L’impatto economico fra marzo, aprile e maggio e’ stato drammatico con l’azzeramento della spesa turistica nel trimestre e una perdita stimata dalla Coldiretti in quasi 20 miliardi di euro per l’alloggio, la ristorazione, il trasporto e lo shopping. A pagare il conto piu’ salato e’ l’alimentare con il cibo che – dice la Coldiretti – e’ diventato la voce principale del budget delle famiglie in vacanza in Italia con circa 1/3 della spesa di italiani e stranieri destinato alla tavola per consumare pasti in ristoranti, pizzerie, trattorie o agriturismi, ma anche per cibo di strada o specialita’ enogastronomiche. La ripartenza turistica della ristorazione si ripercuote a valanga sul sistema produttivo industriale ed agricolo, Made in Italy, dal vino alla birra, dalla carne al pesce, dalla frutta alla verdura ma anche su salumi e formaggi di alta qualita’ che trovano nel consumo fuori casa un importante mercato di sbocco. Il cibo – continua la Coldiretti – e’ diventato il vero valore aggiunto della vacanza Made in Italy con l’Italia che e’ leader mondiale incontrastato nel turismo enogastronomico grazie al primato dell’agricoltura piu’ green d’Europa con 299 specialita’ Dop/Igp riconosciute a livello comunitario e 415 vini Doc/Docg, 5155 prodotti tradizionali regionali censiti lungo la Penisola, la leadership nel biologico con oltre 60mila aziende agricole biologiche e il primato della sicurezza alimentare mondiale.

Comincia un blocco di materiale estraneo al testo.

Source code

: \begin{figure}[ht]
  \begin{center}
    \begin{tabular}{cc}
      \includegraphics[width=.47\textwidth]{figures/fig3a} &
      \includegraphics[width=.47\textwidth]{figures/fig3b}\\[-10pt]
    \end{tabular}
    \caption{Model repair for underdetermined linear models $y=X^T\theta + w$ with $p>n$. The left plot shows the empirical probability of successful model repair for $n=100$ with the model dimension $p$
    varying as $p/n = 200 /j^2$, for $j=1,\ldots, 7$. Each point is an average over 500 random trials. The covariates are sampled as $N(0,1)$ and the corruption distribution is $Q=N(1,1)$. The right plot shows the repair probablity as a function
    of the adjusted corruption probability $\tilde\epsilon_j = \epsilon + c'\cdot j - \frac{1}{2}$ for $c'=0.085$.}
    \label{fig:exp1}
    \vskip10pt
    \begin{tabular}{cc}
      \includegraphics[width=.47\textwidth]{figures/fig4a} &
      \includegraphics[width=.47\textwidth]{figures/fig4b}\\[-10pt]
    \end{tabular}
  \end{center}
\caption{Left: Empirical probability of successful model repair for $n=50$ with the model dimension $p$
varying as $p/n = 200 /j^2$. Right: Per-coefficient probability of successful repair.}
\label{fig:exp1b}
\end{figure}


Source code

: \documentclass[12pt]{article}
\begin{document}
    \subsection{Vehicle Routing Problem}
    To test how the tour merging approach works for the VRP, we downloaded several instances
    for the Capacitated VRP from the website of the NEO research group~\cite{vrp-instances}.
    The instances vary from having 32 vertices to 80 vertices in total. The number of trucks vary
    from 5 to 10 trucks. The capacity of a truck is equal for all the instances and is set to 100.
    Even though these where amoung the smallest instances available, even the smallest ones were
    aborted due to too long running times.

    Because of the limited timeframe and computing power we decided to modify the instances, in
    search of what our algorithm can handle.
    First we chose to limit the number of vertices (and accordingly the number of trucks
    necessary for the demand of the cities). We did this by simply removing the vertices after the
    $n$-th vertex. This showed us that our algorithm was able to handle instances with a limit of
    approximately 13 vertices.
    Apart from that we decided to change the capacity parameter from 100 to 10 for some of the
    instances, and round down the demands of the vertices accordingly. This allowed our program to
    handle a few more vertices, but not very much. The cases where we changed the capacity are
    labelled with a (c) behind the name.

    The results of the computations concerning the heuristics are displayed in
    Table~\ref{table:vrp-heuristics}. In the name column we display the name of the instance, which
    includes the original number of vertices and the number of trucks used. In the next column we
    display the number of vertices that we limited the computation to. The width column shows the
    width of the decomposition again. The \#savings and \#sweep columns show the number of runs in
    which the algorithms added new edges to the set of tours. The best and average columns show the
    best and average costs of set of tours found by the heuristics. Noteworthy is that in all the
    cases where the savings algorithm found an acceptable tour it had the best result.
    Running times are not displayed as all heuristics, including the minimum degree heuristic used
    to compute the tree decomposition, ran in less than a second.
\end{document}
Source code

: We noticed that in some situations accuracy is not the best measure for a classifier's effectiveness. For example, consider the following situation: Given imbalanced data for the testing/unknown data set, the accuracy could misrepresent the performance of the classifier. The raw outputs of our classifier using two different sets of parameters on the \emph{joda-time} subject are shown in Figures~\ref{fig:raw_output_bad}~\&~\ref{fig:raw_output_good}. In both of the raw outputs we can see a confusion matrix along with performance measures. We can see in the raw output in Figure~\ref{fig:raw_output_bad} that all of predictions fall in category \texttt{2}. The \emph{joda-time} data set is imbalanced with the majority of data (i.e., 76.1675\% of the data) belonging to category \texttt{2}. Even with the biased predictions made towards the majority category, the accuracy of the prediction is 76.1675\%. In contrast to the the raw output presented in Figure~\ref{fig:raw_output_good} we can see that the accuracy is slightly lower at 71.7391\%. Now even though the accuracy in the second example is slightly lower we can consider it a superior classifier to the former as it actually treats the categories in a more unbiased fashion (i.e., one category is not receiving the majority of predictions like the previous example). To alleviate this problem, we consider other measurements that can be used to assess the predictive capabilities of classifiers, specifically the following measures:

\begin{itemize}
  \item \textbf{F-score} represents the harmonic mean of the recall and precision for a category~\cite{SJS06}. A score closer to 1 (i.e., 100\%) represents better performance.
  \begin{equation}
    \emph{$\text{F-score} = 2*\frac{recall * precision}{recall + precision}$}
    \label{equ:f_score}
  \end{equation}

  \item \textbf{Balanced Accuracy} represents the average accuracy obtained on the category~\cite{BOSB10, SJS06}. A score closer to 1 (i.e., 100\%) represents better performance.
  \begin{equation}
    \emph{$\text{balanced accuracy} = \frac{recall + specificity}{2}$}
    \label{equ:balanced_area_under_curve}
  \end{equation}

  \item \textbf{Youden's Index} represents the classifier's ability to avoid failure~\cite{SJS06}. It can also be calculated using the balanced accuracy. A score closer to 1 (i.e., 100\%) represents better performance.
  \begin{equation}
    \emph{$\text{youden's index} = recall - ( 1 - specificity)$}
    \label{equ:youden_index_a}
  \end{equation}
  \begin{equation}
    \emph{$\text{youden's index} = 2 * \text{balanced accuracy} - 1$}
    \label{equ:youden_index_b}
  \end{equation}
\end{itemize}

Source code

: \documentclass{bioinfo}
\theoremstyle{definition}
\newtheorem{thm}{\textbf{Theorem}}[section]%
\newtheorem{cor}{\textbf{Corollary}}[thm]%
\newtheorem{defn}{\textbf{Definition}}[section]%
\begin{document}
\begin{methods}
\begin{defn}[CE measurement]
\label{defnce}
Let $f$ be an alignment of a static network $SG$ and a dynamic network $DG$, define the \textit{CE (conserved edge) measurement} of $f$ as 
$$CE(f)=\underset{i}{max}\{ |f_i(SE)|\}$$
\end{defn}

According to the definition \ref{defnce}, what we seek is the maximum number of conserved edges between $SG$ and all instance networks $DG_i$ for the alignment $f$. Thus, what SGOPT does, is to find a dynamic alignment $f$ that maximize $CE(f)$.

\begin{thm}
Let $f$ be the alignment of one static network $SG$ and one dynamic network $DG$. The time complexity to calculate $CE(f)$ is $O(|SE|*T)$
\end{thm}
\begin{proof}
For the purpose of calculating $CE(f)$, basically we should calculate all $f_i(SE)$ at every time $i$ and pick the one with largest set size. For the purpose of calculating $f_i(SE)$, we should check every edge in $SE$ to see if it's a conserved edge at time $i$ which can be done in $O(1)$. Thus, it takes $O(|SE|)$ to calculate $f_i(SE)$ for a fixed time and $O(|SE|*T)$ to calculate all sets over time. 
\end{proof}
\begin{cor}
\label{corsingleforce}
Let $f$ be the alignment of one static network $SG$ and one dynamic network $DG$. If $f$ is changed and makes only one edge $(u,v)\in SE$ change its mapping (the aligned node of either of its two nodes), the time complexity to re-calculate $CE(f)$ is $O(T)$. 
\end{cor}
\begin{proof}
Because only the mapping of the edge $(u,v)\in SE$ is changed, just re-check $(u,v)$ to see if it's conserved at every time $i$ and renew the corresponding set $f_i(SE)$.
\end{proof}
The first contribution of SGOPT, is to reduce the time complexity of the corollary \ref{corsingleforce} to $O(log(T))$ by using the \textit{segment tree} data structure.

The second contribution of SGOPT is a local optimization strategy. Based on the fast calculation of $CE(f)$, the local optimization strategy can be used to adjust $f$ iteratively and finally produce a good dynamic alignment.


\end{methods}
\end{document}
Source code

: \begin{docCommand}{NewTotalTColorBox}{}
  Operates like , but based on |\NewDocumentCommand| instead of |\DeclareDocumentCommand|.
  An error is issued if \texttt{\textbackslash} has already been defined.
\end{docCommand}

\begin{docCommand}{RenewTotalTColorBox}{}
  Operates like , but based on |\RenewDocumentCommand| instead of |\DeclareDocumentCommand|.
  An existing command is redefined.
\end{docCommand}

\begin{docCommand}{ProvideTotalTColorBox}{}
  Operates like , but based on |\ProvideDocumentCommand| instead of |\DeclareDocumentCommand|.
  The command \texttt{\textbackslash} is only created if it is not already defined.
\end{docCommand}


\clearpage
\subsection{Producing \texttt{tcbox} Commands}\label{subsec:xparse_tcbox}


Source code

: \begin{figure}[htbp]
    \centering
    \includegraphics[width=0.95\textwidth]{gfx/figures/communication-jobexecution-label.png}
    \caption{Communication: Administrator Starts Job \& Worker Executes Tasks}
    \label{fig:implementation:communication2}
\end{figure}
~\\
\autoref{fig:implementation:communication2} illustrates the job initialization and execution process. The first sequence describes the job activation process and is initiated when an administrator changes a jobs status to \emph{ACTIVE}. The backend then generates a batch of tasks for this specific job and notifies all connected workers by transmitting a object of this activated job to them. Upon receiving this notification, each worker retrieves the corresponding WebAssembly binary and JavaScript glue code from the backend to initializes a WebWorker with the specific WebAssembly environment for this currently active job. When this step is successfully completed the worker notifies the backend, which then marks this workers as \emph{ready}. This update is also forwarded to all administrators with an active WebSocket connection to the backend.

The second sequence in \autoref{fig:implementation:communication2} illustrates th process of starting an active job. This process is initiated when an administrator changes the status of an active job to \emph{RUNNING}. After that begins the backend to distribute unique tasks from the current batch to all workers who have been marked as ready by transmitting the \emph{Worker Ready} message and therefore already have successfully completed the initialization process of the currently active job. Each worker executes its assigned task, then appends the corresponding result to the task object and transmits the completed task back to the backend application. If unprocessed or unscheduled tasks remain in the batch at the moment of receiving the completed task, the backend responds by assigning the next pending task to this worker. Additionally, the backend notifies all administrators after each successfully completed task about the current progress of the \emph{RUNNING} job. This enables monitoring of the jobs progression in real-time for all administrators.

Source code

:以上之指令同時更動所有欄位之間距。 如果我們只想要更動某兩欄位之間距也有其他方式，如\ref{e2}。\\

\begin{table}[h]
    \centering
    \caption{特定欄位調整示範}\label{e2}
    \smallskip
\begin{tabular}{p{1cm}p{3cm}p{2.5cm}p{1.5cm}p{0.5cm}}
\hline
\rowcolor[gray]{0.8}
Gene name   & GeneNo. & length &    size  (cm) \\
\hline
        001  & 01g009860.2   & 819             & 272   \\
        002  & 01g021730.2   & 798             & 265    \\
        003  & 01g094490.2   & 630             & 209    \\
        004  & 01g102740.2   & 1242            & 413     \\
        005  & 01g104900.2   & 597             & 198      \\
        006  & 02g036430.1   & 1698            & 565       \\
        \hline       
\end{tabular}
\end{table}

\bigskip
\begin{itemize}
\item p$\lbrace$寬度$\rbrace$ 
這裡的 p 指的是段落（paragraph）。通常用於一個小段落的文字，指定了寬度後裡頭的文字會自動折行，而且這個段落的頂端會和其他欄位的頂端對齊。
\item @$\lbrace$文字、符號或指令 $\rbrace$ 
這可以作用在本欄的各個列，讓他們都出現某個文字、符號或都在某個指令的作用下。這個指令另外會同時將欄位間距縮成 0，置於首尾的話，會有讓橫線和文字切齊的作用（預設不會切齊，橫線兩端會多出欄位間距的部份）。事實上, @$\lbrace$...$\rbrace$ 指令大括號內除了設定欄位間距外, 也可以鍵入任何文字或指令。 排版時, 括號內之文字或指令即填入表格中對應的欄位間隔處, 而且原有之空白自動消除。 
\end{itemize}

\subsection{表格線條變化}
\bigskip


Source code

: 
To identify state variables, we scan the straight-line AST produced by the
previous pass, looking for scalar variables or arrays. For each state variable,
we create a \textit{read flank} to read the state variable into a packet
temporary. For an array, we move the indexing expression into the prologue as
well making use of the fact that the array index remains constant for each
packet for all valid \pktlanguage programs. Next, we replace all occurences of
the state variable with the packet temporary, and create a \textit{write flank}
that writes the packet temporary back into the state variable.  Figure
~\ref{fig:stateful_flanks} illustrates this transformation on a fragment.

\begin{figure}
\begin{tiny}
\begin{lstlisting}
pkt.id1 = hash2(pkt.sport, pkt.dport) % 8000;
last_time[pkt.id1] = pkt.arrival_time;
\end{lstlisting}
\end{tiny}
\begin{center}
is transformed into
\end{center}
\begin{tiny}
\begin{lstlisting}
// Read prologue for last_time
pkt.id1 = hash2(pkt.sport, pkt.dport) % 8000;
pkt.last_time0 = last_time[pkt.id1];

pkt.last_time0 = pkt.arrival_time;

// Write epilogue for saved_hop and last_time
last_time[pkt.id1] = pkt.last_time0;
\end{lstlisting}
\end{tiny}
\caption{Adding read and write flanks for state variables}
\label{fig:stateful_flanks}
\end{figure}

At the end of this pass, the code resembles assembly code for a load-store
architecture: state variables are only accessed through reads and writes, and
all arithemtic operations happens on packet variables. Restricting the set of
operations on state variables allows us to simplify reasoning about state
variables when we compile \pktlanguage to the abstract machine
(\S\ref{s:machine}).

Senza dimenticare – continua la Coldiretti -le oltre 24 mila aziende agrituristiche italiane che rappresentano tradizionalmente una meta privilegiata delle vacanze a giugno e che, spesso situate in zone isolate della campagna in strutture familiari con un numero contenuto di posti letto e a tavola e con ampi spazi all’aperto, sono forse i luoghi dove e’ piu’ facile garantire il rispetto delle misure di sicurezza per difendersi dal contagio fuori dalle mura domestiche e con l’arrivo della bella stagione sostenere il turismo in campagna significa evitare il pericoloso rischio di affollamenti al mare o nelle citta’. Non e’ un caso che – conclude la Coldiretti – delle 43.399 denunce di infortunio da Covid-19 al lavoro registrate dall’Inail appena lo 0,06% riguarda l’agricoltura dove nelle 730mila imprese italiane non si e’ peraltro mai smesso di lavorare per garantire le forniture alimentari alla popolazione, secondo l’analisi della Coldiretti sulla base delle denunce complessive di infortunio pervenute all’Inail tra fine febbraio e il 15 maggio 2020. (ANSA)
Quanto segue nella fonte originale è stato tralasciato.